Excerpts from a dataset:
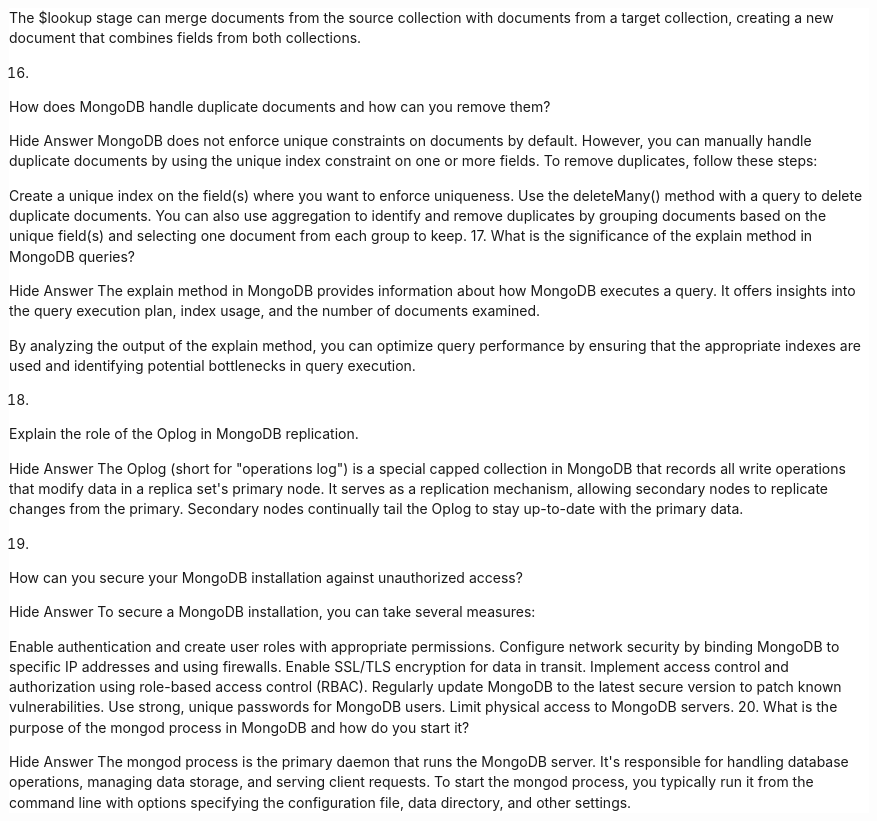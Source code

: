 The $lookup stage can merge documents from the source collection with documents from a target collection, creating a new document that combines fields from both collections.

16.
How does MongoDB handle duplicate documents and how can you remove them?

Hide Answer
MongoDB does not enforce unique constraints on documents by default. However, you can manually handle duplicate documents by using the unique index constraint on one or more fields. To remove duplicates, follow these steps:

Create a unique index on the field(s) where you want to enforce uniqueness.
Use the deleteMany() method with a query to delete duplicate documents.
You can also use aggregation to identify and remove duplicates by grouping documents based on the unique field(s) and selecting one document from each group to keep.
17.
What is the significance of the explain method in MongoDB queries?

Hide Answer
The explain method in MongoDB provides information about how MongoDB executes a query. It offers insights into the query execution plan, index usage, and the number of documents examined.

By analyzing the output of the explain method, you can optimize query performance by ensuring that the appropriate indexes are used and identifying potential bottlenecks in query execution.

18.
Explain the role of the Oplog in MongoDB replication.

Hide Answer
The Oplog (short for "operations log") is a special capped collection in MongoDB that records all write operations that modify data in a replica set's primary node. It serves as a replication mechanism, allowing secondary nodes to replicate changes from the primary. Secondary nodes continually tail the Oplog to stay up-to-date with the primary data.

19.
How can you secure your MongoDB installation against unauthorized access?

Hide Answer
To secure a MongoDB installation, you can take several measures:

Enable authentication and create user roles with appropriate permissions.
Configure network security by binding MongoDB to specific IP addresses and using firewalls.
Enable SSL/TLS encryption for data in transit.
Implement access control and authorization using role-based access control (RBAC).
Regularly update MongoDB to the latest secure version to patch known vulnerabilities.
Use strong, unique passwords for MongoDB users.
Limit physical access to MongoDB servers.
20.
What is the purpose of the mongod process in MongoDB and how do you start it?

Hide Answer
The mongod process is the primary daemon that runs the MongoDB server. It's responsible for handling database operations, managing data storage, and serving client requests. To start the mongod process, you typically run it from the command line with options specifying the configuration file, data directory, and other settings.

▶ **Task statement**
State the number of lines in the data that contain the word "What", offering no other text.

▶ **Result for this exercise**
2